Accera v1.2 Reference
accera.MMAShape
The following table shows the matrix multiplication parameters associated with the different enum values, for different data types for a single pass. So for example a single pass of the M32xN32xK2_B1
operation would take input matrices of dimensions [32x2] (A) and [2x32] (B) to produce a matrix multiplication result of dimensions [32x32] (C). These operations can then be composed together to perform matrix multiplication of larger matrices.
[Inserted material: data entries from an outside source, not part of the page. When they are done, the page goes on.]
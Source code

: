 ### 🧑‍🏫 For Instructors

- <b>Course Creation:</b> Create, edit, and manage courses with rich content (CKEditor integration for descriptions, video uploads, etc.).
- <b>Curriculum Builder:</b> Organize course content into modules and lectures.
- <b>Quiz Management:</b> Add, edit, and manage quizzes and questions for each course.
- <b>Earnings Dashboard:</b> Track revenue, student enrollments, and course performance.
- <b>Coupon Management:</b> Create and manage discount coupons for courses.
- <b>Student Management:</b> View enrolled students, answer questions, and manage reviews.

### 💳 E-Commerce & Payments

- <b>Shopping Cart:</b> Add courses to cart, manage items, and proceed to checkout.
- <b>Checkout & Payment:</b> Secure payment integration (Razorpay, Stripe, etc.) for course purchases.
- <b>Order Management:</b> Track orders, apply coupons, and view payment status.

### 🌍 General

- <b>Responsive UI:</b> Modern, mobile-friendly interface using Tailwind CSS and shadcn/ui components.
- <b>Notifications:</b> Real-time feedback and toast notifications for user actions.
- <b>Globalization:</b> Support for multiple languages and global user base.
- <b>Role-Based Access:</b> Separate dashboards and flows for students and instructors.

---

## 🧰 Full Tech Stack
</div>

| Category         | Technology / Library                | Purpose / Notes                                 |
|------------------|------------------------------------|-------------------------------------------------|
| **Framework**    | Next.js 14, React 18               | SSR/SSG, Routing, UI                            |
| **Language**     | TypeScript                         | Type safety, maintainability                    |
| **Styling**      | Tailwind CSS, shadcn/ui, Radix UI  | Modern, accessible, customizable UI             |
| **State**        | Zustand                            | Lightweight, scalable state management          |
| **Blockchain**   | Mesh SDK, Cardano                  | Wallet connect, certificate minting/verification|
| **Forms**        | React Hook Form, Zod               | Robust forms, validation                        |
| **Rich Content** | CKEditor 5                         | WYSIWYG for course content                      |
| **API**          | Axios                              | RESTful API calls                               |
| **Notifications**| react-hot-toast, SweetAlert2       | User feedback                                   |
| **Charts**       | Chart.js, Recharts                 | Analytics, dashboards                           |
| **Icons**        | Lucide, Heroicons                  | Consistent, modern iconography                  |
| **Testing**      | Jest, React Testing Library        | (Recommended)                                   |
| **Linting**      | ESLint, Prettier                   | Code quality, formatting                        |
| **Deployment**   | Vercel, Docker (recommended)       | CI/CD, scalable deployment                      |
More information about the corresponding Matrix Arithmetic Instructions (MAI) can be found here.
accera.MMAShape | MFMA Instruction | M, N, K | Input Type (ScalarType) | Output Type (ScalarType) | Compute Type (C++) |
---|---|---|---|---|---|
M64xN64xK1_B4 | V_MFMA_F32_16x16x1F32 | 64, 64, 1 | float32 | float32 | float |
M64xN64xK1_B2 | V_MFMA_F32_32x32x1F32 | ||||
M32xN32xK2_B1 | V_MFMA_F32_32x32x2F32 | 32, 32, 2 | |||
M16xN16xK4_B1 | V_MFMA_F32_16x16x4F32 | 16, 16, 4 | |||
M64xN64xK2_B4 | V_MFMA_F32_16X16X2BF16 | 64, 64, 2 | bfloat16 | bfloat16/float32 | |
M64xN64xK2_B2 | V_MFMA_F32_32X32X2BF16 | bfloat16/float32 | |||
M32xN32xK4_B1 | V_MFMA_F32_32X32X4BF16 | 32, 32, 4 | bfloat16/float32 | ||
M16xN16xK8_B1 | V_MFMA_F32_16X16X8BF16 | 16, 16, 8 | bfloat16/float32 | ||
M64xN64xK4_B4 | V_MFMA_F32_16x16x4F16 | 64, 64, 4 | float16 | float16/32 | |
V_MFMA_I32_16X16X4I8 | int8 | int8/16/32 | int | ||
M64xN64xK4_B2 | V_MFMA_F32_32x32x4F16 | float16 | float16/32 | float | |
V_MFMA_I32_32X32X4I8 | int8 | int8/16/32 | int | ||
M32xN32xK8_B1 | V_MFMA_F32_32x32x8F16 | 32, 32, 8 | float16 | float16/32 | float |
V_MFMA_I32_32X32X8I8 | int8 | int8/16/32 | int | ||
M16xN16xK16_B1 | V_MFMA_F32_16x16x16F16 | 16, 16, 16 | float16 | float16/32 | float |
V_MFMA_I32_16X16X16I8 | int8 | int8/16/32 | int |
accera.MMAShape | M, N, K | Input Type (ScalarType) | Output Type (ScalarType) | Compute Type (C++) |
---|---|---|---|---|
M16xN16xK8_B1 | 16, 16, 8 | float32 | float32 | tf32* |
M16xN16xK16_B1 | 16, 16, 16 | float16 | float16/32 | float |
bfloat16 | float32 | |||
u/int8 | int32 | int | ||
M32xN8xK16_B1 | 32, 8, 16 | float16 | float16/32 | float |
bfloat16 | float32 | |||
u/int8 | int32 | int | ||
M8xN32xK16_B1 | 8, 32, 16 | float16 | float16/32 | float |
bfloat16 | float32 | |||
u/int8 | int32 | int |
*TensorFloat-32 is a floating-point type introduced in the Nvidia Ampere architecture for accelerating FP32 performance. Information about this can be found here and in more detail in the architecture whitepaper. In this mode, multiplication is performed in TF32 precision and accumulation happens in FP32 precision.